Pour une alimentation équilibrée, il faut bien plus qu'un simple apport en calories. La malnutrition touche une personne sur trois dans le monde
Crédit image: Flickr/World Bank Photo Collection

Pour une alimentation équilibrée, il faut bien plus qu'un simple apport en calories. Priya Shetty évalue les conséquences d'une mauvaise nutrition, ainsi que l'étendue des défis à relever.

La faim, un terme émotif pour designer la sous-nutrition. Le mot évoque des images de famine et de privation de nourriture dans le monde en développement. Techniquement, la sous-nutrition est la conséquence d'une alimentation insuffisante et de maladies infectieuses récurrentes.
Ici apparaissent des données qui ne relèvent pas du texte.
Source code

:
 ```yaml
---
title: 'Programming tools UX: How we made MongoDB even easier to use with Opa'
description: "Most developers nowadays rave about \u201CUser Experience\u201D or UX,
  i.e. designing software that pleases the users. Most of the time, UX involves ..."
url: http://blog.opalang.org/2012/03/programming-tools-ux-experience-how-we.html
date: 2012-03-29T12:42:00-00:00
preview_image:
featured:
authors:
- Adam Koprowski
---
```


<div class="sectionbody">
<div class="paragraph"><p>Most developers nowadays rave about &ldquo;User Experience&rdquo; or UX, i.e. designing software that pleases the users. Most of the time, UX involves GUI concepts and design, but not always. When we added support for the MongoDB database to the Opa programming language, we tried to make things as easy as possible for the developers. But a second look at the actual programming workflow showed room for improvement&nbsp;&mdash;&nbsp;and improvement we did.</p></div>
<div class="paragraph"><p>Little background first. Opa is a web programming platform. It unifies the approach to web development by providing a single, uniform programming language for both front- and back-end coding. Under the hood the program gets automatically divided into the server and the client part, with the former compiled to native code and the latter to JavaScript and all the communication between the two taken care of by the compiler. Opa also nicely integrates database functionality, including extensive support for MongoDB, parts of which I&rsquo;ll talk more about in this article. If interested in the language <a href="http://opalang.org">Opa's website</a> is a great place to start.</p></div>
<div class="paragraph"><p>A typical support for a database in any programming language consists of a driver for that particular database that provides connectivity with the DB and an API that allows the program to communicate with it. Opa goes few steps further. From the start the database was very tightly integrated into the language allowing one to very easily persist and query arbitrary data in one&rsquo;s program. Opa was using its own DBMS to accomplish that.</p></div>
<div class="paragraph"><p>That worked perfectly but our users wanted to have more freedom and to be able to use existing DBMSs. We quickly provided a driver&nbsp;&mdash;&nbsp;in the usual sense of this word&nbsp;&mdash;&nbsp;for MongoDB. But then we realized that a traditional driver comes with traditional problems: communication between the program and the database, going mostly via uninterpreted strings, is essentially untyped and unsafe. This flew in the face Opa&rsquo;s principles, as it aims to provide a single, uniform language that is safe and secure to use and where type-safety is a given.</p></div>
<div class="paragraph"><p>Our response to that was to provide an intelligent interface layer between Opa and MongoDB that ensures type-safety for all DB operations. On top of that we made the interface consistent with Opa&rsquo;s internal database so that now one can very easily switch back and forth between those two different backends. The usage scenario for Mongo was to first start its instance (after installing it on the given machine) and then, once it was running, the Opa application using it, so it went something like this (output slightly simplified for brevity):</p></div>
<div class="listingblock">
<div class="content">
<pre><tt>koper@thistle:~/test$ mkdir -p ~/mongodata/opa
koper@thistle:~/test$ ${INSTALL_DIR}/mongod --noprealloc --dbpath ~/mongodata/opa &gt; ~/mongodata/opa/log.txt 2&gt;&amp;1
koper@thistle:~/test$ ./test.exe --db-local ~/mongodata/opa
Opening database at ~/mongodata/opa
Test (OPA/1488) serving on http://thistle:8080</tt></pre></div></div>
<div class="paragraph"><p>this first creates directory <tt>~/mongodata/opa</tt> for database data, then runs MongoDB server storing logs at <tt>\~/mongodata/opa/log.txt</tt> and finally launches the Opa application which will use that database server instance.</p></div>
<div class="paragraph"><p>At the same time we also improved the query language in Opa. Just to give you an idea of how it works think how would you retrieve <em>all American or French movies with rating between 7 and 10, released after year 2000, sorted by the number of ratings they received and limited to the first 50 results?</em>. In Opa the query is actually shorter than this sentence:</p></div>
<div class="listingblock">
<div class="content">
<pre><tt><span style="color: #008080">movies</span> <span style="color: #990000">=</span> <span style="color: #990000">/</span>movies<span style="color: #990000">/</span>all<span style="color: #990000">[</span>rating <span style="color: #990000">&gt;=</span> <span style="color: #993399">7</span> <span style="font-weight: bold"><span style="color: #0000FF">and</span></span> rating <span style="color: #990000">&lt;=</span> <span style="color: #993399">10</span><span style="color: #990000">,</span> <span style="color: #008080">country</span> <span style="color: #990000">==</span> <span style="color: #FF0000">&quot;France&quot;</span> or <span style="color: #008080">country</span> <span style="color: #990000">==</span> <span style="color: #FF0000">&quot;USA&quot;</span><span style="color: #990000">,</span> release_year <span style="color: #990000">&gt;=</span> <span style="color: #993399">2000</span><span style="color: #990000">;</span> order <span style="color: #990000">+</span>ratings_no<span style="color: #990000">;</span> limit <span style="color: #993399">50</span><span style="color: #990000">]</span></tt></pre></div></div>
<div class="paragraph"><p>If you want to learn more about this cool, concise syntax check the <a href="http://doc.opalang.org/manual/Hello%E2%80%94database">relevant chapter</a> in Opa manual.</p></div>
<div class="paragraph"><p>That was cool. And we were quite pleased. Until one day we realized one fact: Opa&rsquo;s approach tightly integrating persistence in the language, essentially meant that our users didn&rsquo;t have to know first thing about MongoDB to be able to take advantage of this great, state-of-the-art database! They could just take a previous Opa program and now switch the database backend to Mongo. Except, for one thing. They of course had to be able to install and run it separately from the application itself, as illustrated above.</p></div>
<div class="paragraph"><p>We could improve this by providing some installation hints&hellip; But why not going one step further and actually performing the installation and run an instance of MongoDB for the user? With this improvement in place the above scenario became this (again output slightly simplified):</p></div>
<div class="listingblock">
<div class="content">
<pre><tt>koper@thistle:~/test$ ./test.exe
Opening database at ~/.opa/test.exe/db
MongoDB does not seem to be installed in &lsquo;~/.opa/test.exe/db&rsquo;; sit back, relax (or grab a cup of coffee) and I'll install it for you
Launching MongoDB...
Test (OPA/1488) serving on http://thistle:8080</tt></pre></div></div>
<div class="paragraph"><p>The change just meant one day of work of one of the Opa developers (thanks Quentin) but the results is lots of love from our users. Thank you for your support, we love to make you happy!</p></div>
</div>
La sous-nutrition inclue une grave insuffisance pondérale ou le fait d'être dangereusement maigre (marasme), d'être trop petit ('stunted') et de manquer de vitamines et de sels minéraux. 

Mais les problèmes alimentaires dans le monde sont de loin plus complexes et généralisés que la simple sous-nutrition.
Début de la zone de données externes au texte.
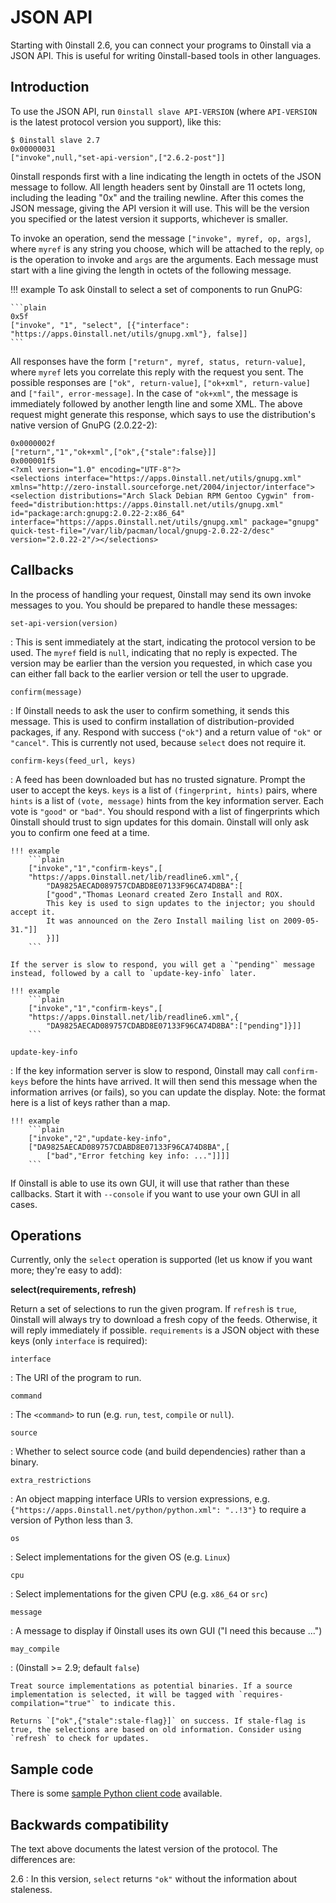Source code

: # JSON API

Starting with 0install 2.6, you can connect your programs to 0install via a JSON API. This is useful for writing 0install-based tools in other languages.

## Introduction

To use the JSON API, run `0install slave API-VERSION` (where `API-VERSION` is the latest protocol version you support), like this:

```shell
$ 0install slave 2.7
0x00000031
["invoke",null,"set-api-version",["2.6.2-post"]]
```

0install responds first with a line indicating the length in octets of the JSON message to follow. All length headers sent by 0install are 11 octets long, including the leading "0x" and the trailing newline. After this comes the JSON message, giving the API version it will use. This will be the version you specified or the latest version it supports, whichever is smaller.

To invoke an operation, send the message `["invoke", myref, op, args]`, where `myref` is any string you choose, which will be attached to the reply, `op` is the operation to invoke and `args` are the arguments. Each message must start with a line giving the length in octets of the following message.

!!! example
    To ask 0install to select a set of components to run GnuPG:

    ```plain
    0x5f
    ["invoke", "1", "select", [{"interface": "https://apps.0install.net/utils/gnupg.xml"}, false]]
    ```

All responses have the form `["return", myref, status, return-value]`, where `myref` lets you correlate this reply with the request you sent. The possible responses are `["ok", return-value]`, `["ok+xml", return-value]` and `["fail", error-message]`. In the case of `"ok+xml"`, the message is immediately followed by another length line and some XML. The above request might generate this response, which says to use the distribution's native version of GnuPG (2.0.22-2):

```plain
0x0000002f
["return","1","ok+xml",["ok",{"stale":false}]]
0x000001f5
<?xml version="1.0" encoding="UTF-8"?>
<selections interface="https://apps.0install.net/utils/gnupg.xml" xmlns="http://zero-install.sourceforge.net/2004/injector/interface"><selection distributions="Arch Slack Debian RPM Gentoo Cygwin" from-feed="distribution:https://apps.0install.net/utils/gnupg.xml" id="package:arch:gnupg:2.0.22-2:x86_64" interface="https://apps.0install.net/utils/gnupg.xml" package="gnupg" quick-test-file="/var/lib/pacman/local/gnupg-2.0.22-2/desc" version="2.0.22-2"/></selections>
```

## Callbacks

In the process of handling your request, 0install may send its own invoke messages to you. You should be prepared to handle these messages:

`set-api-version(version)`

:     This is sent immediately at the start, indicating the protocol version to be used. The `myref` field is `null`, indicating that no reply is expected. The version may be earlier than the version you requested, in which case you can either fall back to the earlier version or tell the user to upgrade.

`confirm(message)`

:   If 0install needs to ask the user to confirm something, it sends this message. This is used to confirm installation of distribution-provided packages, if any. Respond with success (`"ok"`) and a return value of `"ok"` or `"cancel"`. This is currently not used, because `select` does not require it.

`confirm-keys(feed_url, keys)`

:   A feed has been downloaded but has no trusted signature. Prompt the user to accept the keys. `keys` is a list of `(fingerprint, hints)` pairs, where `hints` is a list of `(vote, message)` hints from the key information server. Each vote is `"good"` or `"bad"`. You should respond with a list of fingerprints which 0install should trust to sign updates for this domain. 0install will only ask you to confirm one feed at a time.

    !!! example
        ```plain
        ["invoke","1","confirm-keys",[
        "https://apps.0install.net/lib/readline6.xml",{
            "DA9825AECAD089757CDABD8E07133F96CA74D8BA":[
            ["good","Thomas Leonard created Zero Install and ROX.
            This key is used to sign updates to the injector; you should accept it.
            It was announced on the Zero Install mailing list on 2009-05-31."]]
            }]]
        ```

    If the server is slow to respond, you will get a `"pending"` message instead, followed by a call to `update-key-info` later.

    !!! example
        ```plain
        ["invoke","1","confirm-keys",[
        "https://apps.0install.net/lib/readline6.xml",{
            "DA9825AECAD089757CDABD8E07133F96CA74D8BA":["pending"]}]]
        ```

`update-key-info`

:   If the key information server is slow to respond, 0install may call `confirm-keys` before the hints have arrived. It will then send this message when the information arrives (or fails), so you can update the display. Note: the format here is a list of keys rather than a map.

    !!! example
        ```plain
        ["invoke","2","update-key-info",
        ["DA9825AECAD089757CDABD8E07133F96CA74D8BA",[
            ["bad","Error fetching key info: ..."]]]]
        ```

If 0install is able to use its own GUI, it will use that rather than these callbacks. Start it with `--console` if you want to use your own GUI in all cases.

## Operations

Currently, only the `select` operation is supported (let us know if you want more; they're easy to add):

**select(requirements, refresh)**

Return a set of selections to run the given program. If `refresh` is `true`, 0install will always try to download a fresh copy of the feeds. Otherwise, it will reply immediately if possible. `requirements` is a JSON object with these keys (only `interface` is required):

`interface`

:   The URI of the program to run.

`command`

:   The `<command>` to run (e.g. `run`, `test`, `compile` or `null`).

`source`

:   Whether to select source code (and build dependencies) rather than a binary.

`extra_restrictions`

:   An object mapping interface URIs to version expressions, e.g. `{"https://apps.0install.net/python/python.xml": "..!3"}` to require a version of Python less than 3.

`os`

:   Select implementations for the given OS (e.g. `Linux`)

`cpu`

:   Select implementations for the given CPU (e.g. `x86_64` or `src`)

`message`

:   A message to display if 0install uses its own GUI ("I need this because ...")

`may_compile`

:   (0install >= 2.9; default `false`)

    Treat source implementations as potential binaries. If a source implementation is selected, it will be tagged with `requires-compilation="true"` to indicate this.

    Returns `["ok",{"stale":stale-flag}]` on success. If stale-flag is true, the selections are based on old information. Consider using `refresh` to check for updates.

## Sample code

There is some [sample Python client code](https://github.com/0install/0install/blob/master/src/sample_client.py) available.

## Backwards compatibility

The text above documents the latest version of the protocol. The differences are:

2.6
: In this version, `select` returns `"ok"` without the information about staleness.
Certes, de nombreuses personnes n'ont simplement pas de quoi manger et chaque année, environ 1,5 million d'enfants meurent suite à une émaciation due à une sous-nutrition grave. Mais la plupart des personnes vivant dans les pays en développement ne font jamais face à une privation totale de nourriture. Pour eux, la malnutrition est le plus souvent la conséquence d'une alimentation non équilibrée ou inadaptée.

Certaines populations dépendent ainsi d'aliments à forte teneur calorique comme le maïs ou le riz. Mais une bonne alimentation ne se résume pas seulement à la consommation de calories en quantité suffisante.  Il faut également des protéines et des micronutriments qu'on ne peut obtenir qu'en s'alimentant de façon équilibrée. Quand les gens ne mangent ou ne peuvent manger une variété suffisante d'aliments, ils tombent dans la malnutrition. Ils peuvent survivre, mais ils ne s'épanouissent pas.

Garantir la sécurité nutritionnelle fait déjà partie des priorités des pays en développement, notamment en assurant l'accès à la nourriture. Mais il devient de plus en plus clair que cela ne suffit pas. Pour protéger les populations vulnérables, les gouvernements doivent garantir leur sécurité nutritionnelle.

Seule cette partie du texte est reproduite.